SEBI Analysts Signal Range-Bound Trade

SEBI Analysts Signal Range-Bound Trade

SEBI Analysts Signal Range-Bound Trade

An inverted hammer on daily charts signals waning momentum, but analysts advise a buy-on-dips approach as long as 25,000 holds firm.

Indian equity markets extended their gains for the fourth session, with the Nifty closing above 25,100. However, during the session, they failed to hold on to intraday gains, signaling supply pressure near crucial resistance levels. Profit booking emerged at around 25,200. 

Will the bulls push through in Wednesday’s session? SEBI-registered analysts shared the trade setup for October 8 on Stocktwits. 

Trade Setup For Wednesday

Analyst Mayank Singh Chandel highlighted that the higher-high, higher-low structure remains intact for the Nifty, maintaining a positive overall trend. As long as 25,000 holds, the market favors a buy-on-dips strategy. 

On the upside, Chandel sees immediate resistance at 25,200, adding that if the index sustains above this level, it could test 25,250–25,450. On the downside, immediate support is seen at 25,000, followed by 24,880. He concluded that market bias remains positive above 25,000. Only a decisive close above 25,200–25,250 can trigger a rally towards 25,450. Until then, expect range-bound trade with a buy-on-dips approach.
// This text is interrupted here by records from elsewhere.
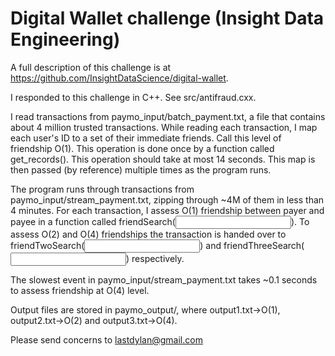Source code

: # Digital Wallet challenge (Insight Data Engineering)
A full description of this challenge is at https://github.com/InsightDataScience/digital-wallet.

I responded to this challenge in C++. See src/antifraud.cxx.

I read transactions from paymo_input/batch_payment.txt, a file that contains about 4 million trusted transactions. While reading each transaction, I map each user's ID to a set of their immediate friends. Call this level of friendship O(1). This operation is done once by a function called get_records(<inputs>). This operation should take at most 14 seconds. This map is then passed (by reference) multiple times as the program runs. 

The program runs through transactions from paymo_input/stream_payment.txt, zipping through ~4M of them in less than 4 minutes. For each transaction, I assess O(1) friendship between payer and payee in a function called friendSearch(<input>). To assess O(2) and O(4) friendships the transaction is handed over to friendTwoSearch(<input>) and friendThreeSearch(<input>) respectively.

The slowest event in paymo_input/stream_payment.txt takes ~0.1 seconds to assess friendship at O(4) level. 

Output files are stored in paymo_output/, where output1.txt->O(1), output2.txt->O(2) and output3.txt->O(4). 

Please send concerns to lastdylan@gmail.com

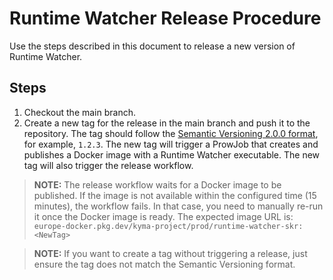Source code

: # Runtime Watcher Release Procedure

Use the steps described in this document to release a new version of Runtime Watcher.

## Steps

1. Checkout the main branch.
2. Create a new tag for the release in the main branch and push it to the repository. The tag should follow the [Semantic Versioning 2.0.0 format](https://semver.org/), for example, `1.2.3`.
   The new tag will trigger a ProwJob that creates and publishes a Docker image with a Runtime Watcher executable.
   The new tag will also trigger the release workflow.

> **NOTE:** The release workflow waits for a Docker image to be published. If the image is not available within the configured time (15 minutes), the workflow fails. In that case, you need to manually re-run it once the Docker image is ready. The expected image URL is: `europe-docker.pkg.dev/kyma-project/prod/runtime-watcher-skr:<NewTag>`

> **NOTE:** If you want to create a tag without triggering a release, just ensure the tag does not match the Semantic Versioning format.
Bharat Sharma of Stockace Financial Services noted that Nifty faced rejection twice at the 25,200 level, an area of strong resistance. On the daily chart, the formation of an ‘inverted hammer’ candlestick is a pattern that could unsettle bullish sentiment. However, Sharma added that there was no need for concern for positional traders as the 25,200+ resistance has been tested multiple times and could potentially weaken.

Going ahead, Nifty must decisively break through the 25,200–25,250 resistance band for any significant upside move.

For intraday trading, Sharma identified immediate resistance at 25,140, followed by 25,170-25,220-25,250 and higher levels. On the downside, immediate support is seen at 25,080, which, if breached, could open the doors to 25,030-24,980.

Dipak Takodara also reiterated that the formation of an inverted hammer on the daily chart for Nifty is a caution sign of tired momentum, not a sell signal by itself. A slip and close below 25,000 would confirm the warning and open a dip toward 24,850. On the other hand, a firm close above 25,200–25,250 would negate it and keep 25,400–25,500 in play. Momentum favours the bulls if the price clears 25,250. 

 Key levels to watch:

• Support: 25,000-24,850; 24,550-24,500 

• Resistance: 25,200 – 25,250; 25,400-25,500; 25,650-25,700 

Takodara concluded that as long as Nifty holds 25,000, bulls can attempt another push toward 25,200–25,250. A strong close above that band would likely extend to 25,400–25,500 (triangle cap). If the index slips back below 25,000, expect a drift to 24,850, and on further pressure, a retest of 24,550–24,500 at the triangle base.

Ashish Kyal said that the Nifty index has been consolidating on the weekly chart in a range but looks poised to head towards the 25,630 levels. Once the index clears above 25,700, it could confirm a multi-year breakout. Gann levels of 24,728 are expected to hold and should not be retested. Kyal advised traders to use any dips as buying opportunity.